José confirmou essa história através de reportagens da época, e a certeza veio com o exame de DNA, que foi compatível com o da avó materna.

A partir desse momento, a família adotou mais um membro, Dona Justina. Idosa, com várias comorbidades e sozinha na vida, ela havia criado outros dois filhos que também enfrentaram dificuldades. Um deles estava preso, e o outro havia falecido quase na mesma época que a irmã.

Bia e Fabiano, corações generosos, acolheram Justina e deram a ela o conforto e os cuidados que dariam aos próprios pais, se estes ainda estivessem vivos. Justina passou seus últimos anos desfrutando de tudo o que nunca tivera, principalmente amor e carinho. Partiu aos oitenta e dois anos, serena e amparada pela família que a adotou.

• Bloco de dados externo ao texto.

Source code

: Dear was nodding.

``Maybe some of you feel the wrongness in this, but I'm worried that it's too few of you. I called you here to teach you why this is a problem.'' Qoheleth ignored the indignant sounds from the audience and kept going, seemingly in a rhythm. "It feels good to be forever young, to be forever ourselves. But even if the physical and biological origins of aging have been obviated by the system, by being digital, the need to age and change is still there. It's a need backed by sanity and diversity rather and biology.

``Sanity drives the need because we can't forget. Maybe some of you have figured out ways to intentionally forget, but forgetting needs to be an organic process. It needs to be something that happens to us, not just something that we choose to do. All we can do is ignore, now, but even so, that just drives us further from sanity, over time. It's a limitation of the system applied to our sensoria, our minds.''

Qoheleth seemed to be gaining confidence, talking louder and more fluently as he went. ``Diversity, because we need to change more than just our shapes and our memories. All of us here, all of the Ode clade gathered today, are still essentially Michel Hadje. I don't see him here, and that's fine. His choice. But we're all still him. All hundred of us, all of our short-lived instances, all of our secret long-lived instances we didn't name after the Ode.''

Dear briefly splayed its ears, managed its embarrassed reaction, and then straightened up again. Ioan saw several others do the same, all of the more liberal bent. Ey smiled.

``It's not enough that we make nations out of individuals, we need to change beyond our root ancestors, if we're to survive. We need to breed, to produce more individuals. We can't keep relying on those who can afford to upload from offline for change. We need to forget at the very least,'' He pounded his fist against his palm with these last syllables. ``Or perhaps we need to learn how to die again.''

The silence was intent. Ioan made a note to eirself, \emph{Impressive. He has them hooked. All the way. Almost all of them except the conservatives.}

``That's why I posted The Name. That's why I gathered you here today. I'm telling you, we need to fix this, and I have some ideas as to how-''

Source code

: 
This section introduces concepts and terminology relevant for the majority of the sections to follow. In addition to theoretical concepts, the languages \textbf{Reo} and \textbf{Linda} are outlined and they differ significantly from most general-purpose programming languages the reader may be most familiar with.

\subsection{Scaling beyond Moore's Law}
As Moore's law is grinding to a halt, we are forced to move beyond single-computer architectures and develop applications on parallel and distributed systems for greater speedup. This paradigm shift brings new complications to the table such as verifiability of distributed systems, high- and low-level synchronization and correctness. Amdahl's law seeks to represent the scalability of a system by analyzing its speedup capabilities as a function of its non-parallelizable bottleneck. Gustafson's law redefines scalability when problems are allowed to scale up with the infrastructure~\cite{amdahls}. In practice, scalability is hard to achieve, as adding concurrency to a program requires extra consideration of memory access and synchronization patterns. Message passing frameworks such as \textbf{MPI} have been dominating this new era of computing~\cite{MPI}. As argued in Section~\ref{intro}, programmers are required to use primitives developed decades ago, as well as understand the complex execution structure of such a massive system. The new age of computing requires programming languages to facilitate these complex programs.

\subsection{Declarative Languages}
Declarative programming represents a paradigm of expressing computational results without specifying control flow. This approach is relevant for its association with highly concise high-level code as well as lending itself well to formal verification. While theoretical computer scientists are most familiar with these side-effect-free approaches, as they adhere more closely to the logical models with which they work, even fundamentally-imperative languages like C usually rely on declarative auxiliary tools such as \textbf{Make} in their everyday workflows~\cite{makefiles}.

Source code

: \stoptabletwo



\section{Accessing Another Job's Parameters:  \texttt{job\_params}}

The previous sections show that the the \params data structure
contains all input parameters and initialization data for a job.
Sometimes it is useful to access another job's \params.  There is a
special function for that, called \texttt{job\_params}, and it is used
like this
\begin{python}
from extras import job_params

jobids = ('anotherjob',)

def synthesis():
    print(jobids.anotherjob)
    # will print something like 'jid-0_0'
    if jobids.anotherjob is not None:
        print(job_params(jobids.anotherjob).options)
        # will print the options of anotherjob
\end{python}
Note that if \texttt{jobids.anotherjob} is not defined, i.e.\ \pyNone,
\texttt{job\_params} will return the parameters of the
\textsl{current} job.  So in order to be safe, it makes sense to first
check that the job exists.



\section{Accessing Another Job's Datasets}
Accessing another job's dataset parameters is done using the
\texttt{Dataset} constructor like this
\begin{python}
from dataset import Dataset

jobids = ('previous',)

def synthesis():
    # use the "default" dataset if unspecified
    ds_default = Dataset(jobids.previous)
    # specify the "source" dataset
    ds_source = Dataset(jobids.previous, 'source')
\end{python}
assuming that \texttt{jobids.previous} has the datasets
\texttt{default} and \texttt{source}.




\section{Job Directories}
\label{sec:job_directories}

José teve a oportunidade de cultivar laços de amor verdadeiro com sua avó. Conheceu suas origens através do relato dela e teve a certeza de que sua mãe biológica o amou. A maior prova disso foi ela ter escolhido Bia e Fabiano como seus pais adotivos. Ele não tinha dúvidas de que essa conexão ocorreu por uma intervenção divina, como na história bíblica que sua mãe costumava contar.